*** Opening RECORD EXCERPTS ***
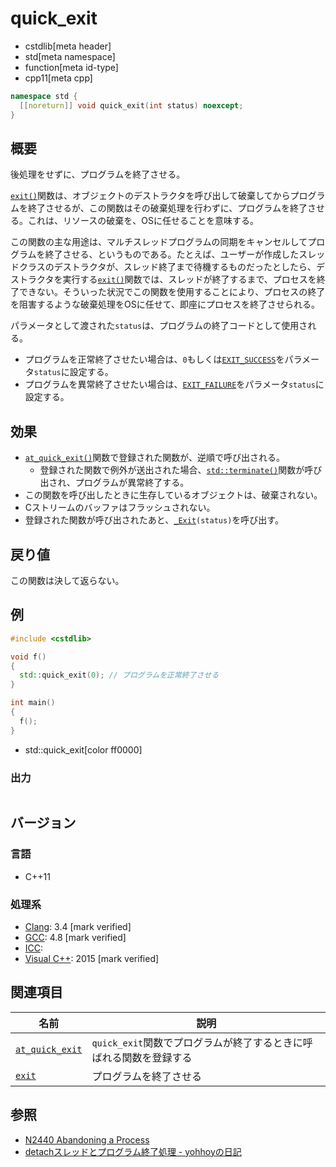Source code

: # quick_exit
* cstdlib[meta header]
* std[meta namespace]
* function[meta id-type]
* cpp11[meta cpp]

```cpp
namespace std {
  [[noreturn]] void quick_exit(int status) noexcept;
}
```

## 概要
後処理をせずに、プログラムを終了させる。

[`exit()`](exit.md)関数は、オブジェクトのデストラクタを呼び出して破棄してからプログラムを終了させるが、この関数はその破棄処理を行わずに、プログラムを終了させる。これは、リソースの破棄を、OSに任せることを意味する。

この関数の主な用途は、マルチスレッドプログラムの同期をキャンセルしてプログラムを終了させる、というものである。たとえば、ユーザーが作成したスレッドクラスのデストラクタが、スレッド終了まで待機するものだったとしたら、デストラクタを実行する[`exit()`](exit.md)関数では、スレッドが終了するまで、プロセスを終了できない。そういった状況でこの関数を使用することにより、プロセスの終了を阻害するような破棄処理をOSに任せて、即座にプロセスを終了させられる。

パラメータとして渡された`status`は、プログラムの終了コードとして使用される。

- プログラムを正常終了させたい場合は、`0`もしくは[`EXIT_SUCCESS`](exit_success.md)をパラメータ`status`に設定する。
- プログラムを異常終了させたい場合は、[`EXIT_FAILURE`](exit_failure.md)をパラメータ`status`に設定する。


## 効果
- [`at_quick_exit()`](at_quick_exit.md)関数で登録された関数が、逆順で呼び出される。
    - 登録された関数で例外が送出された場合、[`std::terminate()`](/reference/exception/terminate.md)関数が呼び出され、プログラムが異常終了する。
- この関数を呼び出したときに生存しているオブジェクトは、破棄されない。
- Cストリームのバッファはフラッシュされない。
- 登録された関数が呼び出されたあと、[`_Exit`](exit_.md)`(status)`を呼び出す。


## 戻り値
この関数は決して返らない。


## 例
```cpp example
#include <cstdlib>

void f()
{
  std::quick_exit(0); // プログラムを正常終了させる
}

int main()
{
  f();
}
```
* std::quick_exit[color ff0000]

### 出力
```
```


## バージョン
### 言語
- C++11

### 処理系
- [Clang](/implementation.md#clang): 3.4 [mark verified]
- [GCC](/implementation.md#gcc): 4.8 [mark verified]
- [ICC](/implementation.md#icc): 
- [Visual C++](/implementation.md#visual_cpp): 2015 [mark verified]


## 関連項目

| 名前 | 説明 |
|------|------|
| [`at_quick_exit`](at_quick_exit.md) | `quick_exit`関数でプログラムが終了するときに呼ばれる関数を登録する |
| [`exit`](exit.md) | プログラムを終了させる |


## 参照
- [N2440 Abandoning a Process](http://www.open-std.org/jtc1/sc22/wg21/docs/papers/2007/n2440.htm)
- [detachスレッドとプログラム終了処理 - yohhoyの日記](http://d.hatena.ne.jp/yohhoy/20120512/p1)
*** Closing RECORD EXCERPTS ***
#### WHAT YOU WILL DO:
Look through the lines above and collect those with the word "implementation".

#### REPLY TO THE EXERCISE:
- [Clang](/implementation.md#clang): 3.4 [mark verified]
- [GCC](/implementation.md#gcc): 4.8 [mark verified]
- [ICC](/implementation.md#icc): 
- [Visual C++](/implementation.md#visual_cpp): 2015 [mark verified]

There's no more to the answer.